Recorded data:
++++++
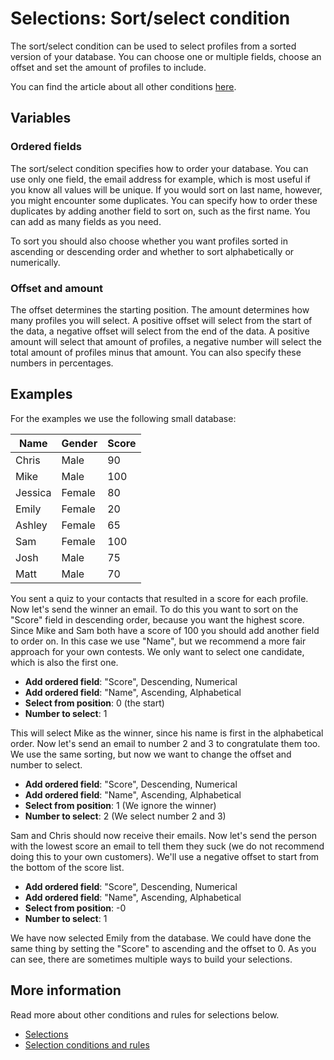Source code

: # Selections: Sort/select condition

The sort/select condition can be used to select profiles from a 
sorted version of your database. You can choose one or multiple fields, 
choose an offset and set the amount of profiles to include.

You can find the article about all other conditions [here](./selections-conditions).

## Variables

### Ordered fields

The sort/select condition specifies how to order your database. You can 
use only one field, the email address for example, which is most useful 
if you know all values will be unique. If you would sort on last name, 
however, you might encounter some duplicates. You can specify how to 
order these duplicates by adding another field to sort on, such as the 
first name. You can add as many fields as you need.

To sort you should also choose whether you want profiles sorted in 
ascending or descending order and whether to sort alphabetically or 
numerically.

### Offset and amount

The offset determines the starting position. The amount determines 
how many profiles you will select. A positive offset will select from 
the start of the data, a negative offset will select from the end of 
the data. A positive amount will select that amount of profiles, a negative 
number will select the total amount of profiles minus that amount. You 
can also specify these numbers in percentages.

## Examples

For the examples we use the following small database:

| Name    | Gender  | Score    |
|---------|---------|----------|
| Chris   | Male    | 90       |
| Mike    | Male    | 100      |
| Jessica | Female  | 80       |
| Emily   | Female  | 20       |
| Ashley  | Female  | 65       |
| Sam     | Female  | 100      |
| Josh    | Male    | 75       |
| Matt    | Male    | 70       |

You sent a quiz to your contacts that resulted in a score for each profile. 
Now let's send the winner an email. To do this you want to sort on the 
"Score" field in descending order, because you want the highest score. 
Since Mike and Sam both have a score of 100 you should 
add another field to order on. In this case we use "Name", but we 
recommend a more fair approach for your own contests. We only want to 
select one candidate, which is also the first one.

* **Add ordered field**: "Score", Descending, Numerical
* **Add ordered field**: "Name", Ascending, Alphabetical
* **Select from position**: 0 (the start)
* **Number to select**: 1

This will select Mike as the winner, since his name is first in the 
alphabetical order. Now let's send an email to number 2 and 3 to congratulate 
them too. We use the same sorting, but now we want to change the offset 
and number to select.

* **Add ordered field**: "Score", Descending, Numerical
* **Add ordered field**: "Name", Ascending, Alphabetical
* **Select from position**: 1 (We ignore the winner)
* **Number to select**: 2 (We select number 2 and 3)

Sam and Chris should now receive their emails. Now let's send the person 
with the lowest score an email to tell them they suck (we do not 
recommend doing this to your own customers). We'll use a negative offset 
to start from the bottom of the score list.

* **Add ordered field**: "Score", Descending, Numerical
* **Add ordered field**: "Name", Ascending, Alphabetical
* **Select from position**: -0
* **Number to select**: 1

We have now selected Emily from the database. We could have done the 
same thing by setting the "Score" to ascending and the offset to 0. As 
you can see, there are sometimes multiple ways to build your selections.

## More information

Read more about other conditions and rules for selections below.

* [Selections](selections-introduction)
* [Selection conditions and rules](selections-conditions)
++++++
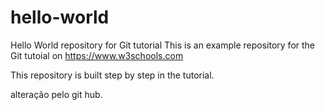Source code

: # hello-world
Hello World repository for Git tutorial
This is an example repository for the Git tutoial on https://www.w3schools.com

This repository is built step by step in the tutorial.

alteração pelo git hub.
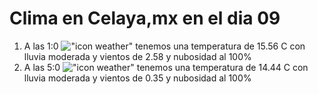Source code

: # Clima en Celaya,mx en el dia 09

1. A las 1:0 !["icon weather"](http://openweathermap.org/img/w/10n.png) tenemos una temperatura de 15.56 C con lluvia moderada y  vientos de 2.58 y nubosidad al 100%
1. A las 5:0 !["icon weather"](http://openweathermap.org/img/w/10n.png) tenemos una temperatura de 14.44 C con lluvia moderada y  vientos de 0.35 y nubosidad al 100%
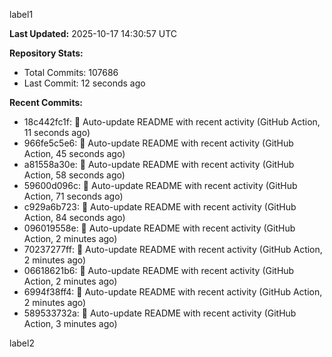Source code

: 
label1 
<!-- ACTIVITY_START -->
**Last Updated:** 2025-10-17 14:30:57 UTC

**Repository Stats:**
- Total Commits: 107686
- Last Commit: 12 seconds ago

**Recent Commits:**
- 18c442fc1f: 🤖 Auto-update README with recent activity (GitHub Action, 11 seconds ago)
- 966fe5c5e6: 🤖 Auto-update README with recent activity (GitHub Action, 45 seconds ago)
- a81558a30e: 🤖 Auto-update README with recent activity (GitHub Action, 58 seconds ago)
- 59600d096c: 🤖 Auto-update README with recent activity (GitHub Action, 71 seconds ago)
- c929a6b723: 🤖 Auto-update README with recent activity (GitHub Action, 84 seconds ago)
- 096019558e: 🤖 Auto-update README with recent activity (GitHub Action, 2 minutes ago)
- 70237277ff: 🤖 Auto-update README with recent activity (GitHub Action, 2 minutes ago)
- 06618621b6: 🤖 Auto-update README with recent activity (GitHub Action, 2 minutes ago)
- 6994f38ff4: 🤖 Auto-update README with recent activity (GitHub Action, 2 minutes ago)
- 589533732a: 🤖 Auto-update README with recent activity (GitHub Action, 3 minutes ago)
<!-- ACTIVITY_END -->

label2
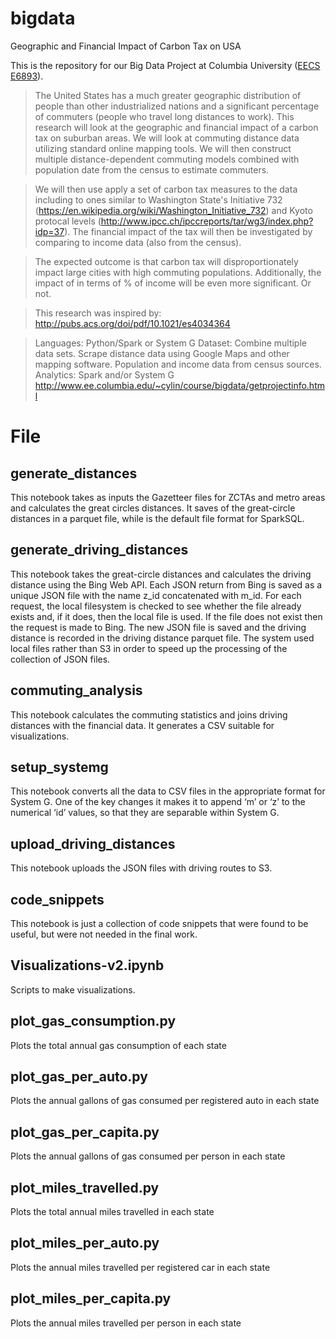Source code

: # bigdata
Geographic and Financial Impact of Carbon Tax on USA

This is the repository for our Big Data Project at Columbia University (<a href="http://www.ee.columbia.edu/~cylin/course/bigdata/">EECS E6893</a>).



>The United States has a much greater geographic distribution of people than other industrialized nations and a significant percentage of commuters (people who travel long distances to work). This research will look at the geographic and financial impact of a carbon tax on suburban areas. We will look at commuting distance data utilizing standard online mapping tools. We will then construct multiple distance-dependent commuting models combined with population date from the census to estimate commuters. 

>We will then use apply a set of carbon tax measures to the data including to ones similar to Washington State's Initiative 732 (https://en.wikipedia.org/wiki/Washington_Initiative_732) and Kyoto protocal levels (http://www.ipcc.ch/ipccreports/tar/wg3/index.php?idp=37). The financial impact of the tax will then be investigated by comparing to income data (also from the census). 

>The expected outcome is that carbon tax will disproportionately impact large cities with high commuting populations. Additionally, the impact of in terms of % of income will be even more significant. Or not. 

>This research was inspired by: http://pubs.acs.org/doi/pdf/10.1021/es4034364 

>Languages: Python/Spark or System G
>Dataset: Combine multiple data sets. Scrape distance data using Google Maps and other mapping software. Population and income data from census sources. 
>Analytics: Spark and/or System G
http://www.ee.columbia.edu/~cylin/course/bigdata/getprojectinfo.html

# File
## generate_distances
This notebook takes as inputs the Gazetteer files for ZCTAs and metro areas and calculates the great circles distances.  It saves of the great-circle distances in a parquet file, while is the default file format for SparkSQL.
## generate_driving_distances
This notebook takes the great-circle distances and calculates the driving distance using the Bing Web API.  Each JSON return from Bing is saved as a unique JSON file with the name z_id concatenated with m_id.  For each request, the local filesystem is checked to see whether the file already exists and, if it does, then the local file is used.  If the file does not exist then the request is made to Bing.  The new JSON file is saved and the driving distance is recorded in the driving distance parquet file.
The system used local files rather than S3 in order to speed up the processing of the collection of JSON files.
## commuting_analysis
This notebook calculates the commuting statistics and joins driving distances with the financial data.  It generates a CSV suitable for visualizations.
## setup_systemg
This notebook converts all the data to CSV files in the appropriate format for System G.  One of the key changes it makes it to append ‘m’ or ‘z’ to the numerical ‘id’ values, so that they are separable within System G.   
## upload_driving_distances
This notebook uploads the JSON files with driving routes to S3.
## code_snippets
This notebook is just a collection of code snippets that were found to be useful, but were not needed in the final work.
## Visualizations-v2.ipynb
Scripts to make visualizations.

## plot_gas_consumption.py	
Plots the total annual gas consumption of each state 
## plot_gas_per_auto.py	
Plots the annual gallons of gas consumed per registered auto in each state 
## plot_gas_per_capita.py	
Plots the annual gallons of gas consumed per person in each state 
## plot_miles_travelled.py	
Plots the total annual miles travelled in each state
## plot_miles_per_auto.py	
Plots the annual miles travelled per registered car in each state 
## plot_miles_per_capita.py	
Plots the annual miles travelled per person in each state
++++++
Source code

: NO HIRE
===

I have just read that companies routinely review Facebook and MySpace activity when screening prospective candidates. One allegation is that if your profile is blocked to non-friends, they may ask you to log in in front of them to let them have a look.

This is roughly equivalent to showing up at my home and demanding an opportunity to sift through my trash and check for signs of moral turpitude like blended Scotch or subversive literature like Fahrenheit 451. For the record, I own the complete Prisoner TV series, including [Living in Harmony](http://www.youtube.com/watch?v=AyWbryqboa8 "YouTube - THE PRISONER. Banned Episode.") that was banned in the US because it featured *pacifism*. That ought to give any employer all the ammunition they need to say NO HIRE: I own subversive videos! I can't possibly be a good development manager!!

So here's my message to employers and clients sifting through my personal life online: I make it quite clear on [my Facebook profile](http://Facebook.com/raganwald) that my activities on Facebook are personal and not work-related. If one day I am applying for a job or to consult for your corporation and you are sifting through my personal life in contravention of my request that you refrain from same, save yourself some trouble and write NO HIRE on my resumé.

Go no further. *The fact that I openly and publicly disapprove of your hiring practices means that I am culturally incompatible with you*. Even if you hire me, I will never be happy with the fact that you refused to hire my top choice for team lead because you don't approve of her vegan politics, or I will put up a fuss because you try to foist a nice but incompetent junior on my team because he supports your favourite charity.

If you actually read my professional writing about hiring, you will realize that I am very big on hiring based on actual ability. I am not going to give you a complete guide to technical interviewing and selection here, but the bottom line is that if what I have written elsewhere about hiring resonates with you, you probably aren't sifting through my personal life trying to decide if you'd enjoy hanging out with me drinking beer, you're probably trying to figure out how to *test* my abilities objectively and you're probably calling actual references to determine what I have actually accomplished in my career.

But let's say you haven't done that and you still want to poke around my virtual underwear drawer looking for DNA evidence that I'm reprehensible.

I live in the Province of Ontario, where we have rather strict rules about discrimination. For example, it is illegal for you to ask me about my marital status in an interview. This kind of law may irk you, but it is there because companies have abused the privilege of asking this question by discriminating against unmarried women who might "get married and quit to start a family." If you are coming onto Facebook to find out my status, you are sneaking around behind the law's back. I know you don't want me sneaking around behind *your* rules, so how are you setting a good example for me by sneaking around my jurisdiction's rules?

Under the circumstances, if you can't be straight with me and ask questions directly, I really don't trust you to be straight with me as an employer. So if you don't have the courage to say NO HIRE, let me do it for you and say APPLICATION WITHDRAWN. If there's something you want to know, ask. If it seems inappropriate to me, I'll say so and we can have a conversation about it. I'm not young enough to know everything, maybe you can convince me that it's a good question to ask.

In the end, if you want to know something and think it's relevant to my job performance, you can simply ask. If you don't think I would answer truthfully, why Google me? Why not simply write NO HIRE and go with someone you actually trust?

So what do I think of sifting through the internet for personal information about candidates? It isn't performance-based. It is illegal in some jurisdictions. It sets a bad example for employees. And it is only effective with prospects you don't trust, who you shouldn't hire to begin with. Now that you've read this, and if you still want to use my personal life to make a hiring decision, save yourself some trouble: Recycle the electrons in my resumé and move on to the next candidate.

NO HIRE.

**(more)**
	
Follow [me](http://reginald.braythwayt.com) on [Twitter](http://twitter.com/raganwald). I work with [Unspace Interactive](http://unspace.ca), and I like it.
++++++
▸ What is required
What you give back should be exactly the lines of the data above from the line with "and number to select." through the line with "number 2 and 3)", both of those included, and nothing more.

▸ Solution to this problem
and number to select.

* **Add ordered field**: "Score", Descending, Numerical
* **Add ordered field**: "Name", Ascending, Alphabetical
* **Select from position**: 1 (We ignore the winner)
* **Number to select**: 2 (We select number 2 and 3)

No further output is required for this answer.